Rust Logoglam

glam is a Rust-native, high-performance, and SIMD-accelerated linear algebra library specifically designed for game development, graphics, and other applications requiring efficient 2D, 3D, and 4D mathematical operations. It provides a comprehensive set of types including vectors (`Vec2`, `Vec3`, `Vec4`), matrices (`Mat2`, `Mat3`, `Mat4`), and quaternions (`Quat`), along with a rich collection of methods for common linear algebra operations.

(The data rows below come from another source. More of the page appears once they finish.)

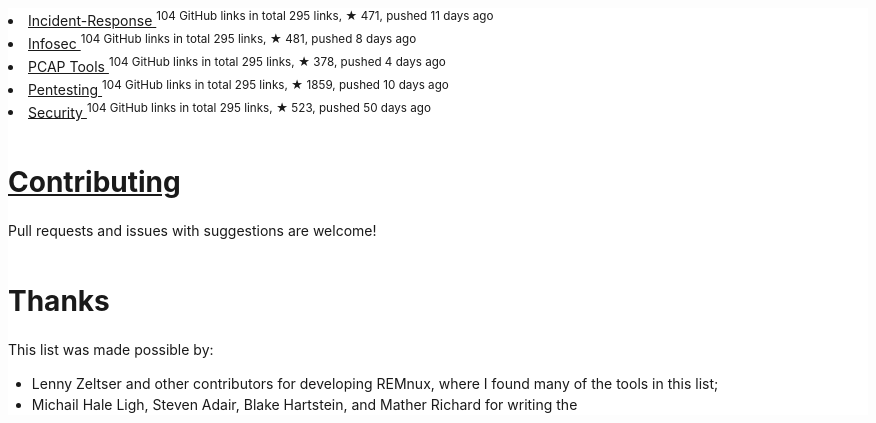  <li>
  <a href="https://github.com/meirwah/awesome-incident-response">
   Incident-Response
  </a>
  <sup>
   104 GitHub links in total 295 links, &#9733 471, pushed 11 days ago
  </sup>
 </li>
 <li>
  <a href="https://github.com/onlurking/awesome-infosec">
   Infosec
  </a>
  <sup>
   104 GitHub links in total 295 links, &#9733 481, pushed 8 days ago
  </sup>
 </li>
 <li>
  <a href="https://github.com/caesar0301/awesome-pcaptools">
   PCAP Tools
  </a>
  <sup>
   104 GitHub links in total 295 links, &#9733 378, pushed 4 days ago
  </sup>
 </li>
 <li>
  <a href="https://github.com/enaqx/awesome-pentest">
   Pentesting
  </a>
  <sup>
   104 GitHub links in total 295 links, &#9733 1859, pushed 10 days ago
  </sup>
 </li>
 <li>
  <a href="https://github.com/sbilly/awesome-security">
   Security
  </a>
  <sup>
   104 GitHub links in total 295 links, &#9733 523, pushed 50 days ago
  </sup>
 </li>
</ul>
<h1>
 <a href="CONTRIBUTING.md">
  Contributing
 </a>
</h1>
<p>
 Pull requests and issues with suggestions are welcome!
</p>
<h1>
 Thanks
</h1>
<p>
 This list was made possible by:
</p>
<ul>
 <li>
  Lenny Zeltser and other contributors for developing REMnux, where I
found many of the tools in this list;
 </li>
 <li>
  Michail Hale Ligh, Steven Adair, Blake Hartstein, and Mather Richard for
writing the
  <em> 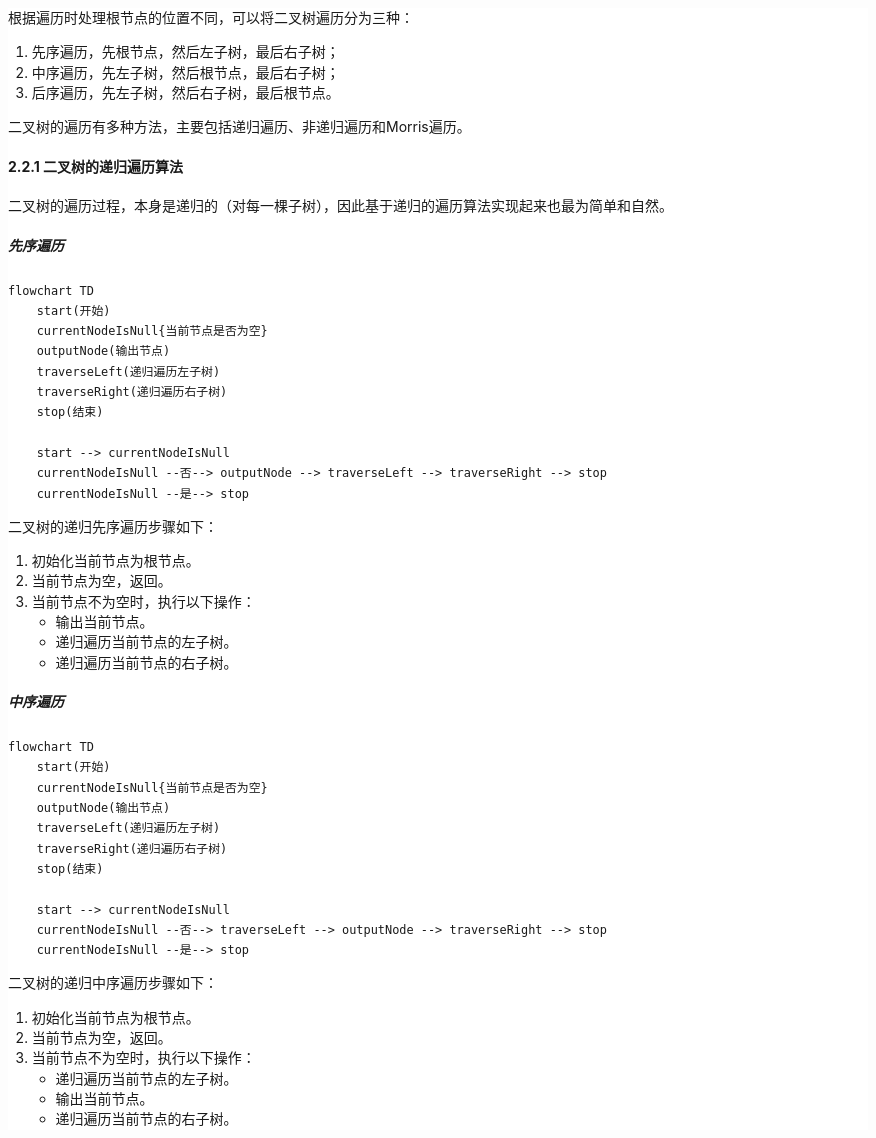 根据遍历时处理根节点的位置不同，可以将二叉树遍历分为三种：

1. 先序遍历，先根节点，然后左子树，最后右子树；
2. 中序遍历，先左子树，然后根节点，最后右子树；
3. 后序遍历，先左子树，然后右子树，最后根节点。

二叉树的遍历有多种方法，主要包括递归遍历、非递归遍历和Morris遍历。

#### 2.2.1 二叉树的递归遍历算法

二叉树的遍历过程，本身是递归的（对每一棵子树），因此基于递归的遍历算法实现起来也最为简单和自然。

##### 先序遍历

```mermaid
flowchart TD
    start(开始)
    currentNodeIsNull{当前节点是否为空}
    outputNode(输出节点)
    traverseLeft(递归遍历左子树)
    traverseRight(递归遍历右子树)
    stop(结束)

    start --> currentNodeIsNull
    currentNodeIsNull --否--> outputNode --> traverseLeft --> traverseRight --> stop
    currentNodeIsNull --是--> stop
```

二叉树的递归先序遍历步骤如下：

1. 初始化当前节点为根节点。
2. 当前节点为空，返回。
3. 当前节点不为空时，执行以下操作：
   * 输出当前节点。
   * 递归遍历当前节点的左子树。
   * 递归遍历当前节点的右子树。

##### 中序遍历

```mermaid
flowchart TD
    start(开始)
    currentNodeIsNull{当前节点是否为空}
    outputNode(输出节点)
    traverseLeft(递归遍历左子树)
    traverseRight(递归遍历右子树)
    stop(结束)

    start --> currentNodeIsNull
    currentNodeIsNull --否--> traverseLeft --> outputNode --> traverseRight --> stop
    currentNodeIsNull --是--> stop
```

二叉树的递归中序遍历步骤如下：

1. 初始化当前节点为根节点。
2. 当前节点为空，返回。
3. 当前节点不为空时，执行以下操作：
   * 递归遍历当前节点的左子树。
   * 输出当前节点。
   * 递归遍历当前节点的右子树。
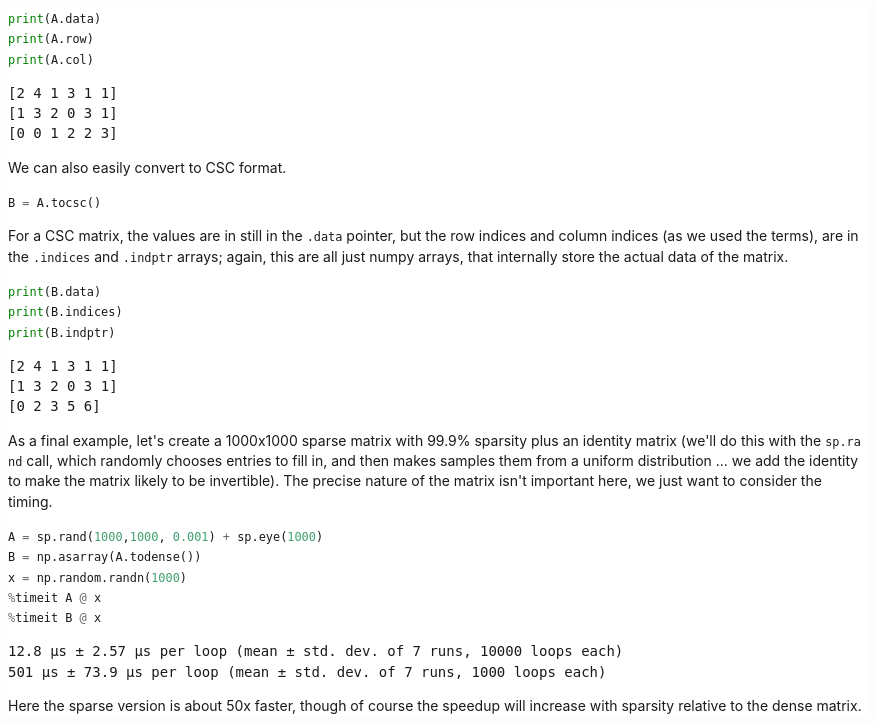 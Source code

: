 
```python
print(A.data)
print(A.row)
print(A.col)
```

<pre>
[2 4 1 3 1 1]
[1 3 2 0 3 1]
[0 0 1 2 2 3]
</pre>

We can also easily convert to CSC format.


```python
B = A.tocsc()
```

For a CSC matrix, the values are in still in the `.data` pointer, but the row indices and column indices (as we used the terms), are in the `.indices` and `.indptr` arrays; again, this are all just numpy arrays, that internally store the actual data of the matrix.


```python
print(B.data)
print(B.indices)
print(B.indptr)
```

<pre>
[2 4 1 3 1 1]
[1 3 2 0 3 1]
[0 2 3 5 6]
</pre>

As a final example, let's create a 1000x1000 sparse matrix with 99.9% sparsity plus an identity matrix (we'll do this with the `sp.rand` call, which randomly chooses entries to fill in, and then makes samples them from a uniform distribution ... we add the identity to make the matrix likely to be invertible).  The precise nature of the matrix isn't important here, we just want to consider the timing.


```python
A = sp.rand(1000,1000, 0.001) + sp.eye(1000)
B = np.asarray(A.todense())
x = np.random.randn(1000)
%timeit A @ x
%timeit B @ x
```

<pre>
12.8 µs ± 2.57 µs per loop (mean ± std. dev. of 7 runs, 10000 loops each)
501 µs ± 73.9 µs per loop (mean ± std. dev. of 7 runs, 1000 loops each)
</pre>

Here the sparse version is about 50x faster, though of course the speedup will increase with sparsity relative to the dense matrix.
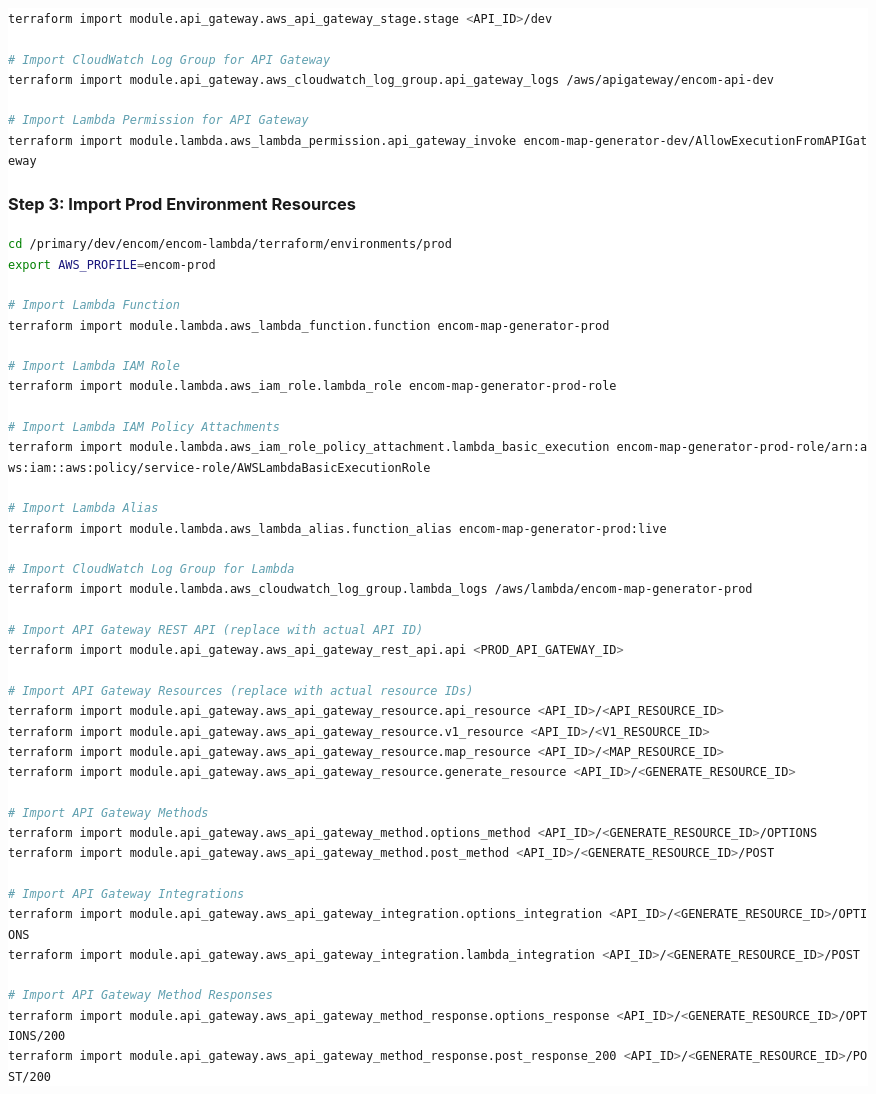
 ```bash
terraform import module.api_gateway.aws_api_gateway_stage.stage <API_ID>/dev

# Import CloudWatch Log Group for API Gateway
terraform import module.api_gateway.aws_cloudwatch_log_group.api_gateway_logs /aws/apigateway/encom-api-dev

# Import Lambda Permission for API Gateway
terraform import module.lambda.aws_lambda_permission.api_gateway_invoke encom-map-generator-dev/AllowExecutionFromAPIGateway
```

### Step 3: Import Prod Environment Resources

```bash
cd /primary/dev/encom/encom-lambda/terraform/environments/prod
export AWS_PROFILE=encom-prod

# Import Lambda Function
terraform import module.lambda.aws_lambda_function.function encom-map-generator-prod

# Import Lambda IAM Role
terraform import module.lambda.aws_iam_role.lambda_role encom-map-generator-prod-role

# Import Lambda IAM Policy Attachments  
terraform import module.lambda.aws_iam_role_policy_attachment.lambda_basic_execution encom-map-generator-prod-role/arn:aws:iam::aws:policy/service-role/AWSLambdaBasicExecutionRole

# Import Lambda Alias
terraform import module.lambda.aws_lambda_alias.function_alias encom-map-generator-prod:live

# Import CloudWatch Log Group for Lambda
terraform import module.lambda.aws_cloudwatch_log_group.lambda_logs /aws/lambda/encom-map-generator-prod

# Import API Gateway REST API (replace with actual API ID)
terraform import module.api_gateway.aws_api_gateway_rest_api.api <PROD_API_GATEWAY_ID>

# Import API Gateway Resources (replace with actual resource IDs)
terraform import module.api_gateway.aws_api_gateway_resource.api_resource <API_ID>/<API_RESOURCE_ID>
terraform import module.api_gateway.aws_api_gateway_resource.v1_resource <API_ID>/<V1_RESOURCE_ID>
terraform import module.api_gateway.aws_api_gateway_resource.map_resource <API_ID>/<MAP_RESOURCE_ID> 
terraform import module.api_gateway.aws_api_gateway_resource.generate_resource <API_ID>/<GENERATE_RESOURCE_ID>

# Import API Gateway Methods
terraform import module.api_gateway.aws_api_gateway_method.options_method <API_ID>/<GENERATE_RESOURCE_ID>/OPTIONS
terraform import module.api_gateway.aws_api_gateway_method.post_method <API_ID>/<GENERATE_RESOURCE_ID>/POST

# Import API Gateway Integrations
terraform import module.api_gateway.aws_api_gateway_integration.options_integration <API_ID>/<GENERATE_RESOURCE_ID>/OPTIONS  
terraform import module.api_gateway.aws_api_gateway_integration.lambda_integration <API_ID>/<GENERATE_RESOURCE_ID>/POST

# Import API Gateway Method Responses
terraform import module.api_gateway.aws_api_gateway_method_response.options_response <API_ID>/<GENERATE_RESOURCE_ID>/OPTIONS/200
terraform import module.api_gateway.aws_api_gateway_method_response.post_response_200 <API_ID>/<GENERATE_RESOURCE_ID>/POST/200
```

A key feature of glam is its focus on performance through SIMD (Single Instruction, Multiple Data) acceleration. It leverages CPU extensions like SSE2/AVX2 on x86/x64 architectures and NEON on ARM, allowing it to perform operations on multiple data points simultaneously, leading to significant speedups for computationally intensive tasks. Despite its performance focus, glam also offers `no-std` compatibility, making it suitable for embedded systems or environments without the standard library.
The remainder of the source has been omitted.